(WORK TO BE COMPLETED):
Repeat exactly, and only, the lines below starting at the line that contains "#### CT-002: 断点适配测试" and ending at the line that contains "-Should he suffer", inclusive of both.

[Saved data entries]
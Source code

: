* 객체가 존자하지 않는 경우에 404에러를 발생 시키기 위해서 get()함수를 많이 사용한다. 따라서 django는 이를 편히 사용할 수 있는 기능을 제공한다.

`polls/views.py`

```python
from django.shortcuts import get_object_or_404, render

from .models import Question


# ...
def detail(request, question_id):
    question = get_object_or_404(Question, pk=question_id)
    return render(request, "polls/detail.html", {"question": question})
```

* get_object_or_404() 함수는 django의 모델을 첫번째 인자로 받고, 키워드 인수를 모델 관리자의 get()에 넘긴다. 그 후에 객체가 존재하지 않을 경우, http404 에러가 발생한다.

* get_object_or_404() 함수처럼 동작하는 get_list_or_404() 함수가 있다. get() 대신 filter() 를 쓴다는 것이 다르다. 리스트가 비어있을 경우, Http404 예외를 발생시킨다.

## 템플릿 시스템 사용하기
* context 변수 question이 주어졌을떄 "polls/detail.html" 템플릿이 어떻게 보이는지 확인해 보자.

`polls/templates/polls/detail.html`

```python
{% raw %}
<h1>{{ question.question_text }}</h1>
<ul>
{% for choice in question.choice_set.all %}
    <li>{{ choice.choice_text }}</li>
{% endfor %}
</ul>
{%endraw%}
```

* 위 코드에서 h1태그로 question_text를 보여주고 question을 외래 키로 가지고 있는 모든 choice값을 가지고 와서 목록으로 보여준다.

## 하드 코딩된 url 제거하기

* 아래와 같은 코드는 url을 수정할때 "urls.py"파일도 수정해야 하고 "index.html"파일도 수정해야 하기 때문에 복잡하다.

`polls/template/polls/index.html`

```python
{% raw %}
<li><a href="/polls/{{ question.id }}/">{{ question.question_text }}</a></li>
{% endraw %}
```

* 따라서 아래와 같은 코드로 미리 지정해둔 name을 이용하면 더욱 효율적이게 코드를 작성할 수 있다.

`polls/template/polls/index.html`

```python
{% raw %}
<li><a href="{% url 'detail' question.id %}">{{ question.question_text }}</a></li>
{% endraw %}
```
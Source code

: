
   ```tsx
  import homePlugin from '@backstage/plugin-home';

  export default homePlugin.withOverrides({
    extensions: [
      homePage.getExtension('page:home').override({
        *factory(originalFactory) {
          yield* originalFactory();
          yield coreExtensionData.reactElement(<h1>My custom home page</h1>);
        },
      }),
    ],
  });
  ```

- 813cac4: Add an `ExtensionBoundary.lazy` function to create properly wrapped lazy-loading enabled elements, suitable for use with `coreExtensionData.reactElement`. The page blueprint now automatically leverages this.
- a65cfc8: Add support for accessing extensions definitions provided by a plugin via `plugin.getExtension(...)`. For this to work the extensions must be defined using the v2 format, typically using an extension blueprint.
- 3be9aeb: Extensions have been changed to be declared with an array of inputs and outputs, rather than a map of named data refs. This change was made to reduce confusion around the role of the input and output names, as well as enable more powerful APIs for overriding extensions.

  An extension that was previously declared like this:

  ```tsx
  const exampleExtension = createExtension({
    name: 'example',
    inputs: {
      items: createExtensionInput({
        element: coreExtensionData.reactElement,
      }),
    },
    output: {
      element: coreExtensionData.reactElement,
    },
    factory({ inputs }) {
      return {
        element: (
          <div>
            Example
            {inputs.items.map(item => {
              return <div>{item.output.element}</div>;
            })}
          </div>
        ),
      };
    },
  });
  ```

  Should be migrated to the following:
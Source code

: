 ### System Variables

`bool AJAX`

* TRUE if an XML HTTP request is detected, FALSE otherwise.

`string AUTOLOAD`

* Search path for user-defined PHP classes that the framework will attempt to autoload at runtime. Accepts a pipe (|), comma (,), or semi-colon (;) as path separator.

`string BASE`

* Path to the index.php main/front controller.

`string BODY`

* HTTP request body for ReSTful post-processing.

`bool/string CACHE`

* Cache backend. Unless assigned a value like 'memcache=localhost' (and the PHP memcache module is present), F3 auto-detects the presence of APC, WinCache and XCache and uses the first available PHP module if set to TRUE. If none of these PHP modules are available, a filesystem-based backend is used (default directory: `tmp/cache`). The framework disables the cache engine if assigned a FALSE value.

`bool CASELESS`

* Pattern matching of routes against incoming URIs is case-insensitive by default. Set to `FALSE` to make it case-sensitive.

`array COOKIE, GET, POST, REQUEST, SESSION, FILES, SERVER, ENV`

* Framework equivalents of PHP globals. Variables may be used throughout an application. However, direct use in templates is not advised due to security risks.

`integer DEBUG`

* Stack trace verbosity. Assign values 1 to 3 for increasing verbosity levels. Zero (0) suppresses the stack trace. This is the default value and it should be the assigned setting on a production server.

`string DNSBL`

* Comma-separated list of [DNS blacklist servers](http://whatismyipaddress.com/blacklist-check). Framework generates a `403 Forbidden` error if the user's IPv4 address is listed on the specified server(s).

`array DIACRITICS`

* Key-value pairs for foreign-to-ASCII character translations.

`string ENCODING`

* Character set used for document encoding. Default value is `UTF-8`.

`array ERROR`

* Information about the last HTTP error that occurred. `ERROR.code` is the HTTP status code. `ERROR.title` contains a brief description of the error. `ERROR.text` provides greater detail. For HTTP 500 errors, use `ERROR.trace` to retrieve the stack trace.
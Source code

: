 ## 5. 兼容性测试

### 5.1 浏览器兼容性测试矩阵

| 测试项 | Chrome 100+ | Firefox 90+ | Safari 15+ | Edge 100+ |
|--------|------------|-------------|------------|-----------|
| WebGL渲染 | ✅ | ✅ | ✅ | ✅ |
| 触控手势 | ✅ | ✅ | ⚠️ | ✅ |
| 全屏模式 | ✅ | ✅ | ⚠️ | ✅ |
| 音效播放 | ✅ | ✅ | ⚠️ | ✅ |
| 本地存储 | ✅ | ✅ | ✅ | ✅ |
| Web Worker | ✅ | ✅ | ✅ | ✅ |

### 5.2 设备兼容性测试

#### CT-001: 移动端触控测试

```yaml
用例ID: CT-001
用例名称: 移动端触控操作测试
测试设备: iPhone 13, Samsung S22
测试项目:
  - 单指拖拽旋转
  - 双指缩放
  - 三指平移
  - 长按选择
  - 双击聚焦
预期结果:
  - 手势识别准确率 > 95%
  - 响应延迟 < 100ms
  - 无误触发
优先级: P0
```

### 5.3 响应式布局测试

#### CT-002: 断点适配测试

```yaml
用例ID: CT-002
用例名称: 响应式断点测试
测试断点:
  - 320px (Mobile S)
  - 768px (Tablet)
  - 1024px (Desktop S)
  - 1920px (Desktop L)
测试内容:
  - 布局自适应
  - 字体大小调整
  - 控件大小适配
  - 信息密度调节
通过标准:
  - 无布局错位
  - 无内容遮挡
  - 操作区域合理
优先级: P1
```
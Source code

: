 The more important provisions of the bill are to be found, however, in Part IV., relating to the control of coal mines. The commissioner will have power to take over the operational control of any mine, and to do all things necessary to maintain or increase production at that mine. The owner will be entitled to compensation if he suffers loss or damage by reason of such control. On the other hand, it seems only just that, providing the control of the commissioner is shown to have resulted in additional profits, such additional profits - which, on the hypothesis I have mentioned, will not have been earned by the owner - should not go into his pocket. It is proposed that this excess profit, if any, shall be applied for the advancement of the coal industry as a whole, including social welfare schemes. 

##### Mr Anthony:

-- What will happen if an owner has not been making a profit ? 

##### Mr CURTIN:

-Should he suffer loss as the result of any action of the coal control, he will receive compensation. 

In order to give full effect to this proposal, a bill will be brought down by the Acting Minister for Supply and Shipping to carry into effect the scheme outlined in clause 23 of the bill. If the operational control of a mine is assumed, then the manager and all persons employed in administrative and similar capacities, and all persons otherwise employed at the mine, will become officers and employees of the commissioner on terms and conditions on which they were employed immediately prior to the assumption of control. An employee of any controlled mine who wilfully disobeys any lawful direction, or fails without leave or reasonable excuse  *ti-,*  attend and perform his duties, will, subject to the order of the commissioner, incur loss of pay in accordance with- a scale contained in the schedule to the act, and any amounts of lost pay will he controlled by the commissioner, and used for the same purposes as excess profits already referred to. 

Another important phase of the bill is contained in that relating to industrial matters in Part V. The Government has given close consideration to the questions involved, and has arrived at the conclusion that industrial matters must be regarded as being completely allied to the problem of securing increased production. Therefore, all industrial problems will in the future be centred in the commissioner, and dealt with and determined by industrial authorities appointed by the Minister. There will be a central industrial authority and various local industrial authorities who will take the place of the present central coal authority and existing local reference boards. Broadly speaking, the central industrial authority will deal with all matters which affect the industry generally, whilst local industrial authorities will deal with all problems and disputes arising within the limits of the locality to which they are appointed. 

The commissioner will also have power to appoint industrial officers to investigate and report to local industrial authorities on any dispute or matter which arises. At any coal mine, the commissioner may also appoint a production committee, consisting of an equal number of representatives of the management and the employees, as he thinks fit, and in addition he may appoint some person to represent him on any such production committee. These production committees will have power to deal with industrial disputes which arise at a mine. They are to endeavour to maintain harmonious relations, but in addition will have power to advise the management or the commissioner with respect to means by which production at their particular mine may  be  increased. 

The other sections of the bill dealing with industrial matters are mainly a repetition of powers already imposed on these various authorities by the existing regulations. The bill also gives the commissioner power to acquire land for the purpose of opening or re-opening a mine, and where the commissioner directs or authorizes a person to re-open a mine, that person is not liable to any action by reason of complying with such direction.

(WRITTEN SOLUTION):
#### CT-002: 断点适配测试

```yaml
用例ID: CT-002
用例名称: 响应式断点测试
测试断点:
  - 320px (Mobile S)
  - 768px (Tablet)
  - 1024px (Desktop S)
  - 1920px (Desktop L)
测试内容:
  - 布局自适应
  - 字体大小调整
  - 控件大小适配
  - 信息密度调节
通过标准:
  - 无布局错位
  - 无内容遮挡
  - 操作区域合理
优先级: P1
```
Source code

: The more important provisions of the bill are to be found, however, in Part IV., relating to the control of coal mines. The commissioner will have power to take over the operational control of any mine, and to do all things necessary to maintain or increase production at that mine. The owner will be entitled to compensation if he suffers loss or damage by reason of such control. On the other hand, it seems only just that, providing the control of the commissioner is shown to have resulted in additional profits, such additional profits - which, on the hypothesis I have mentioned, will not have been earned by the owner - should not go into his pocket. It is proposed that this excess profit, if any, shall be applied for the advancement of the coal industry as a whole, including social welfare schemes. 

##### Mr Anthony:

-- What will happen if an owner has not been making a profit ? 

##### Mr CURTIN:

-Should he suffer loss as the result of any action of the coal control, he will receive compensation. 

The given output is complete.